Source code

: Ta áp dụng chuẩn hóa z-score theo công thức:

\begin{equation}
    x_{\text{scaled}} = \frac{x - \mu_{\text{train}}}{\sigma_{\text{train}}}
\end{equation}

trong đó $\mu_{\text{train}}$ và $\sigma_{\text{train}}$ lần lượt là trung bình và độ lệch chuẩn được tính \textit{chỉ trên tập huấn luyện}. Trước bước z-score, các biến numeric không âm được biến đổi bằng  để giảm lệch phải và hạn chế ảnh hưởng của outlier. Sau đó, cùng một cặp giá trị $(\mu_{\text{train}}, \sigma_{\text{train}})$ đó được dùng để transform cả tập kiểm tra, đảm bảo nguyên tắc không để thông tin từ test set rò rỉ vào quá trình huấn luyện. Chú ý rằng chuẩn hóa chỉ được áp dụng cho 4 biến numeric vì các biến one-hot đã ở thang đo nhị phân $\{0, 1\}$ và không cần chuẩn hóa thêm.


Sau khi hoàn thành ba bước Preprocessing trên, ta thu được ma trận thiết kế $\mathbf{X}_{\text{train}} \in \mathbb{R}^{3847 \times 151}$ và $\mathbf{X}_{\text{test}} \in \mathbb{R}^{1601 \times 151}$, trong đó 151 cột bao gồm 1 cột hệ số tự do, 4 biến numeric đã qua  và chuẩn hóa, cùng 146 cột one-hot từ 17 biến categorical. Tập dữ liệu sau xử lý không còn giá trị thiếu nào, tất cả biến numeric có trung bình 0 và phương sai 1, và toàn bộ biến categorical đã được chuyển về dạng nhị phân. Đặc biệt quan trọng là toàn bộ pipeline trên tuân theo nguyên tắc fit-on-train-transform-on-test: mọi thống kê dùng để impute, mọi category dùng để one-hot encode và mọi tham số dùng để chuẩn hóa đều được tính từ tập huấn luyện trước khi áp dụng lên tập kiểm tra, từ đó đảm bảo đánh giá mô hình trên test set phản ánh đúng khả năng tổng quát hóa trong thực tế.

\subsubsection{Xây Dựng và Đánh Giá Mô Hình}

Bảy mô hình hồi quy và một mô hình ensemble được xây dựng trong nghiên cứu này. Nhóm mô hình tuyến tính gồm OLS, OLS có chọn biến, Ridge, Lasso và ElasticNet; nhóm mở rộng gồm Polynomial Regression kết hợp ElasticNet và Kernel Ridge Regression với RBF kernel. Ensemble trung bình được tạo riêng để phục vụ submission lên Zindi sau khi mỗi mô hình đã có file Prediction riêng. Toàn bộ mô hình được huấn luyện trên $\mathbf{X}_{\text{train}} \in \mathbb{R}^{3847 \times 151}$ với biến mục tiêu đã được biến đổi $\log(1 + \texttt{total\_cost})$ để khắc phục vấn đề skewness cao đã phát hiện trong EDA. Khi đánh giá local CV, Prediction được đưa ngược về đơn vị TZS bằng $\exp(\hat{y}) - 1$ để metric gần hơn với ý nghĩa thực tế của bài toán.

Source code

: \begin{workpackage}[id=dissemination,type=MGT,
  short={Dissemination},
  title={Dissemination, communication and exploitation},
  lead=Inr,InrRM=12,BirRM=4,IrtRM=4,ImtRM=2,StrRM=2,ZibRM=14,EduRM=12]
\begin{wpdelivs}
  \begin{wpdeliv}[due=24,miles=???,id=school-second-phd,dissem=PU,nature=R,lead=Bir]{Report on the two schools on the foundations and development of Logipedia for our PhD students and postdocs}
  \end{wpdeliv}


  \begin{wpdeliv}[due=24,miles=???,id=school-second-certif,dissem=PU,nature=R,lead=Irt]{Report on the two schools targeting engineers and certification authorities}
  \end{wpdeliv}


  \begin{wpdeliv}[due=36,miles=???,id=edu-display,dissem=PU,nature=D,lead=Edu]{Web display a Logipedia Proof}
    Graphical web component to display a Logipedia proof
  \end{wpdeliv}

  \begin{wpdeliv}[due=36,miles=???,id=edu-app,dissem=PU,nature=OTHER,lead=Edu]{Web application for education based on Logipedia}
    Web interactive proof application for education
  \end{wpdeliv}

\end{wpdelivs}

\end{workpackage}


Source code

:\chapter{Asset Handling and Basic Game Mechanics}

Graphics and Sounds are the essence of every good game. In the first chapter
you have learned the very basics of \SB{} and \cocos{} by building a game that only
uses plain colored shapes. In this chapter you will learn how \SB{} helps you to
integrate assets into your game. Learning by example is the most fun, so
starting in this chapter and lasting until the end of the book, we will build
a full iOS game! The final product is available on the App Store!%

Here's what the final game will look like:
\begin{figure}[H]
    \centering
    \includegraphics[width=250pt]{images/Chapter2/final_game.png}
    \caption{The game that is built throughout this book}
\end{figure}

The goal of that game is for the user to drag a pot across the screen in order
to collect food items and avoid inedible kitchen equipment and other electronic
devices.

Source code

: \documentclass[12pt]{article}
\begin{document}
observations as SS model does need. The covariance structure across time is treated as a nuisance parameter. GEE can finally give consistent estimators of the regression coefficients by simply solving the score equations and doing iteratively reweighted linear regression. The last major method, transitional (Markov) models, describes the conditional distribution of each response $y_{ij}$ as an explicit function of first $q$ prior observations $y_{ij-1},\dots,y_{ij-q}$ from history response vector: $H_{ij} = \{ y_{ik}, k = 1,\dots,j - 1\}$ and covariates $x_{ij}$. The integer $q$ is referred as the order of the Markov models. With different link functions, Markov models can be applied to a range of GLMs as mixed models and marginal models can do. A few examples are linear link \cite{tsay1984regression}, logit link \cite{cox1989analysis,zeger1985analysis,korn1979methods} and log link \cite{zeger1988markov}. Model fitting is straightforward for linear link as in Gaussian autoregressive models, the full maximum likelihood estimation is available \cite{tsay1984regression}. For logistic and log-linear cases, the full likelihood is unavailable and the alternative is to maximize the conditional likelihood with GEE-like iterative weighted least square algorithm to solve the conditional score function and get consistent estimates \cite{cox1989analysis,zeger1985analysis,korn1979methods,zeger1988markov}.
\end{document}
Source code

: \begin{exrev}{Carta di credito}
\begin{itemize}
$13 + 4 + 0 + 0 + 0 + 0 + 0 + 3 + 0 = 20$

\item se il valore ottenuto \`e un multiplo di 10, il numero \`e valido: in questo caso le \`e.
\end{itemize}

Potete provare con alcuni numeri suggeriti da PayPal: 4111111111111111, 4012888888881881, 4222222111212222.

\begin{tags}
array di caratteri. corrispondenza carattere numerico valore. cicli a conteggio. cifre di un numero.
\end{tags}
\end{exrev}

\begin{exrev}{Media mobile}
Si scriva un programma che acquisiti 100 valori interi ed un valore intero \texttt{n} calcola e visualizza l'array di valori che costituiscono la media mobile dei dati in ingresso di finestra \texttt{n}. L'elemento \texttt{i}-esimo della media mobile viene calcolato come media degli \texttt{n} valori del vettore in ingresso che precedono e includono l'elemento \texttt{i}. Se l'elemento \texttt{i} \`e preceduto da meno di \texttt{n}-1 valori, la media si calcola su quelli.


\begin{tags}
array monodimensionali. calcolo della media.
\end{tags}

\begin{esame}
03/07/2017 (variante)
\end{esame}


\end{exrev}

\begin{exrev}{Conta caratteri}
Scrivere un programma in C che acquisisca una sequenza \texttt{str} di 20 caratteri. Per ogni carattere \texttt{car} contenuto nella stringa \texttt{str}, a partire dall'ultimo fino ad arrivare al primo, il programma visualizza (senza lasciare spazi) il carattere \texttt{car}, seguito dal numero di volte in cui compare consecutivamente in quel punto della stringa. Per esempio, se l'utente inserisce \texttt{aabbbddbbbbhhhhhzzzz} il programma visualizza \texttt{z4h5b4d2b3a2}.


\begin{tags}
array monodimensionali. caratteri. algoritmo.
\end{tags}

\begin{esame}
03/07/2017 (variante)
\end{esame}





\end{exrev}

* **TASK PROMPT**:
Locate the lines above that contain "workpackage" and copy them.

* **EXERCISE OUTPUT**:
: \begin{workpackage}[id=dissemination,type=MGT,
\end{workpackage}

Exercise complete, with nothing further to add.